TASK INPUT:
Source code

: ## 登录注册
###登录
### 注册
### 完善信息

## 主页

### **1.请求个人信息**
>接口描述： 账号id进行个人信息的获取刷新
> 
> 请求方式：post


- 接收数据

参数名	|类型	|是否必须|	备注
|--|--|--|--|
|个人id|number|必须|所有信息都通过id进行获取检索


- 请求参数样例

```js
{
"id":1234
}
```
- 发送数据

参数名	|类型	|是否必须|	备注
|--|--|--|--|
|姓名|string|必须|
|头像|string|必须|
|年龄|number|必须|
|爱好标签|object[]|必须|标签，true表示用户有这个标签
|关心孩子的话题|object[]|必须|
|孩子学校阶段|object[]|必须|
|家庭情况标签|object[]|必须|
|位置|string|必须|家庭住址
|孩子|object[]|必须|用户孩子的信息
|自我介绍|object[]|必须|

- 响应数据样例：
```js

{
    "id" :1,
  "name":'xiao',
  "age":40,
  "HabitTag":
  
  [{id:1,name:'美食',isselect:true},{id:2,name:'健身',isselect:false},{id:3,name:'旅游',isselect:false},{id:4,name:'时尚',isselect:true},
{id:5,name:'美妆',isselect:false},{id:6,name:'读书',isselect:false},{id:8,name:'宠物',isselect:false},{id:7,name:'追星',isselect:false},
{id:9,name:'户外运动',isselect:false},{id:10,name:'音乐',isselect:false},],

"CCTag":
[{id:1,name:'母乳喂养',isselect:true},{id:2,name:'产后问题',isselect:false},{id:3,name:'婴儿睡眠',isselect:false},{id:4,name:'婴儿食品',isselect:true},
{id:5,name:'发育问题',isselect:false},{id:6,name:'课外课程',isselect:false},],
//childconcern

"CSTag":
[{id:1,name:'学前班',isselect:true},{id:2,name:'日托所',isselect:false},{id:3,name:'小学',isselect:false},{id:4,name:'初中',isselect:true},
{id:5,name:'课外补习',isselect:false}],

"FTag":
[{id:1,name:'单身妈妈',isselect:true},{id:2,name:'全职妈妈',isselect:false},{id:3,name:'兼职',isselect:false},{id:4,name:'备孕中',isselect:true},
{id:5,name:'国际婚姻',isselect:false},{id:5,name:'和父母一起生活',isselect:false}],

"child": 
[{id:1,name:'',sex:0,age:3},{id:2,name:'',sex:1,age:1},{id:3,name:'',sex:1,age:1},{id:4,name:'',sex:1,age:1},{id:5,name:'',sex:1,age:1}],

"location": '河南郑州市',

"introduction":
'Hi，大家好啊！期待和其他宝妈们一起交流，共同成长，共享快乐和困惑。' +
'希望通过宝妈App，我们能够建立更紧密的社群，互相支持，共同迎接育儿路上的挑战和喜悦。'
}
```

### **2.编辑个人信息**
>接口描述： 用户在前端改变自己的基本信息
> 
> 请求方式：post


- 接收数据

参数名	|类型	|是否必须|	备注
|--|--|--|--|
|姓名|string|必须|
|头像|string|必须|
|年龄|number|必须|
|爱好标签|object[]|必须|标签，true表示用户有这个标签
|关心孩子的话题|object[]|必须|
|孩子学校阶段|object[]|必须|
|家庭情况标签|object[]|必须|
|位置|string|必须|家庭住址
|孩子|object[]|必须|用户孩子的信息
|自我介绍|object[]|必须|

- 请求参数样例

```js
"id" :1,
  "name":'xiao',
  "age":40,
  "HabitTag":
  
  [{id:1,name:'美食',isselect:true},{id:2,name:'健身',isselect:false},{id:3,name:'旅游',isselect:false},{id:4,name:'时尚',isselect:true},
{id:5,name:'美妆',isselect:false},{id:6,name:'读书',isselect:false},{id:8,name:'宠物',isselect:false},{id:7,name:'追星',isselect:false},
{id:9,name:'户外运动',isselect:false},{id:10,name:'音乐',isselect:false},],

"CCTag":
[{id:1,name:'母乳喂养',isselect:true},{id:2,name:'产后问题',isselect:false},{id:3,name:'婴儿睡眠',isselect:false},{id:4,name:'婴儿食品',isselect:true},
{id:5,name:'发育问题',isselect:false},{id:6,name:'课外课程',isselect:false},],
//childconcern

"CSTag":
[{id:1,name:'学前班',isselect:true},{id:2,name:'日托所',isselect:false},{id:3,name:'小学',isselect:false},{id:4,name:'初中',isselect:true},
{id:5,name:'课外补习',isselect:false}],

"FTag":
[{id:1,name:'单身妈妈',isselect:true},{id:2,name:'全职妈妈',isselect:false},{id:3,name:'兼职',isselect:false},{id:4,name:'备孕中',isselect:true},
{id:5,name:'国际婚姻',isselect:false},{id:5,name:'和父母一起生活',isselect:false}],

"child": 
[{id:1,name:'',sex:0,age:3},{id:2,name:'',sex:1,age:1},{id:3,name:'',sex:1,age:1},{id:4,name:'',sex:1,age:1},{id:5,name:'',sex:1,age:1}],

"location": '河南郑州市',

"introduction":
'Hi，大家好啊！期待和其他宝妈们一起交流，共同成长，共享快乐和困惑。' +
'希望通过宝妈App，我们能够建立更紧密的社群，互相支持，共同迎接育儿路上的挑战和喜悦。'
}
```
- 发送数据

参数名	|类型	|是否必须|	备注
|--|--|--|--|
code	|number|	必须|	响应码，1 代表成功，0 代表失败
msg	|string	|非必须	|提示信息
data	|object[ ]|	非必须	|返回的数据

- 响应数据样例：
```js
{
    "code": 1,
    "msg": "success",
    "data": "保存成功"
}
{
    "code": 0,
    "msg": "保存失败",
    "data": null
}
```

WORK REQUEST:
Above are some records; extract every one of them exactly.

COMPLETED EXERCISE:
Source code

: ## 登录注册
###登录
### 注册
### 完善信息

## 主页

### **1.请求个人信息**
>接口描述： 账号id进行个人信息的获取刷新
> 
> 请求方式：post


- 接收数据

参数名	|类型	|是否必须|	备注
|--|--|--|--|
|个人id|number|必须|所有信息都通过id进行获取检索


- 请求参数样例

```js
{
"id":1234
}
```
- 发送数据

参数名	|类型	|是否必须|	备注
|--|--|--|--|
|姓名|string|必须|
|头像|string|必须|
|年龄|number|必须|
|爱好标签|object[]|必须|标签，true表示用户有这个标签
|关心孩子的话题|object[]|必须|
|孩子学校阶段|object[]|必须|
|家庭情况标签|object[]|必须|
|位置|string|必须|家庭住址
|孩子|object[]|必须|用户孩子的信息
|自我介绍|object[]|必须|

- 响应数据样例：
```js

{
    "id" :1,
  "name":'xiao',
  "age":40,
  "HabitTag":
  
  [{id:1,name:'美食',isselect:true},{id:2,name:'健身',isselect:false},{id:3,name:'旅游',isselect:false},{id:4,name:'时尚',isselect:true},
{id:5,name:'美妆',isselect:false},{id:6,name:'读书',isselect:false},{id:8,name:'宠物',isselect:false},{id:7,name:'追星',isselect:false},
{id:9,name:'户外运动',isselect:false},{id:10,name:'音乐',isselect:false},],

"CCTag":
[{id:1,name:'母乳喂养',isselect:true},{id:2,name:'产后问题',isselect:false},{id:3,name:'婴儿睡眠',isselect:false},{id:4,name:'婴儿食品',isselect:true},
{id:5,name:'发育问题',isselect:false},{id:6,name:'课外课程',isselect:false},],
//childconcern

"CSTag":
[{id:1,name:'学前班',isselect:true},{id:2,name:'日托所',isselect:false},{id:3,name:'小学',isselect:false},{id:4,name:'初中',isselect:true},
{id:5,name:'课外补习',isselect:false}],

"FTag":
[{id:1,name:'单身妈妈',isselect:true},{id:2,name:'全职妈妈',isselect:false},{id:3,name:'兼职',isselect:false},{id:4,name:'备孕中',isselect:true},
{id:5,name:'国际婚姻',isselect:false},{id:5,name:'和父母一起生活',isselect:false}],

"child": 
[{id:1,name:'',sex:0,age:3},{id:2,name:'',sex:1,age:1},{id:3,name:'',sex:1,age:1},{id:4,name:'',sex:1,age:1},{id:5,name:'',sex:1,age:1}],

"location": '河南郑州市',

"introduction":
'Hi，大家好啊！期待和其他宝妈们一起交流，共同成长，共享快乐和困惑。' +
'希望通过宝妈App，我们能够建立更紧密的社群，互相支持，共同迎接育儿路上的挑战和喜悦。'
}
```

### **2.编辑个人信息**
>接口描述： 用户在前端改变自己的基本信息
> 
> 请求方式：post


- 接收数据

参数名	|类型	|是否必须|	备注
|--|--|--|--|
|姓名|string|必须|
|头像|string|必须|
|年龄|number|必须|
|爱好标签|object[]|必须|标签，true表示用户有这个标签
|关心孩子的话题|object[]|必须|
|孩子学校阶段|object[]|必须|
|家庭情况标签|object[]|必须|
|位置|string|必须|家庭住址
|孩子|object[]|必须|用户孩子的信息
|自我介绍|object[]|必须|

- 请求参数样例

```js
"id" :1,
  "name":'xiao',
  "age":40,
  "HabitTag":
  
  [{id:1,name:'美食',isselect:true},{id:2,name:'健身',isselect:false},{id:3,name:'旅游',isselect:false},{id:4,name:'时尚',isselect:true},
{id:5,name:'美妆',isselect:false},{id:6,name:'读书',isselect:false},{id:8,name:'宠物',isselect:false},{id:7,name:'追星',isselect:false},
{id:9,name:'户外运动',isselect:false},{id:10,name:'音乐',isselect:false},],

"CCTag":
[{id:1,name:'母乳喂养',isselect:true},{id:2,name:'产后问题',isselect:false},{id:3,name:'婴儿睡眠',isselect:false},{id:4,name:'婴儿食品',isselect:true},
{id:5,name:'发育问题',isselect:false},{id:6,name:'课外课程',isselect:false},],
//childconcern

"CSTag":
[{id:1,name:'学前班',isselect:true},{id:2,name:'日托所',isselect:false},{id:3,name:'小学',isselect:false},{id:4,name:'初中',isselect:true},
{id:5,name:'课外补习',isselect:false}],

"FTag":
[{id:1,name:'单身妈妈',isselect:true},{id:2,name:'全职妈妈',isselect:false},{id:3,name:'兼职',isselect:false},{id:4,name:'备孕中',isselect:true},
{id:5,name:'国际婚姻',isselect:false},{id:5,name:'和父母一起生活',isselect:false}],

"child": 
[{id:1,name:'',sex:0,age:3},{id:2,name:'',sex:1,age:1},{id:3,name:'',sex:1,age:1},{id:4,name:'',sex:1,age:1},{id:5,name:'',sex:1,age:1}],

"location": '河南郑州市',

"introduction":
'Hi，大家好啊！期待和其他宝妈们一起交流，共同成长，共享快乐和困惑。' +
'希望通过宝妈App，我们能够建立更紧密的社群，互相支持，共同迎接育儿路上的挑战和喜悦。'
}
```
- 发送数据

参数名	|类型	|是否必须|	备注
|--|--|--|--|
code	|number|	必须|	响应码，1 代表成功，0 代表失败
msg	|string	|非必须	|提示信息
data	|object[ ]|	非必须	|返回的数据

- 响应数据样例：
```js
{
    "code": 1,
    "msg": "success",
    "data": "保存成功"
}
{
    "code": 0,
    "msg": "保存失败",
    "data": null
}
```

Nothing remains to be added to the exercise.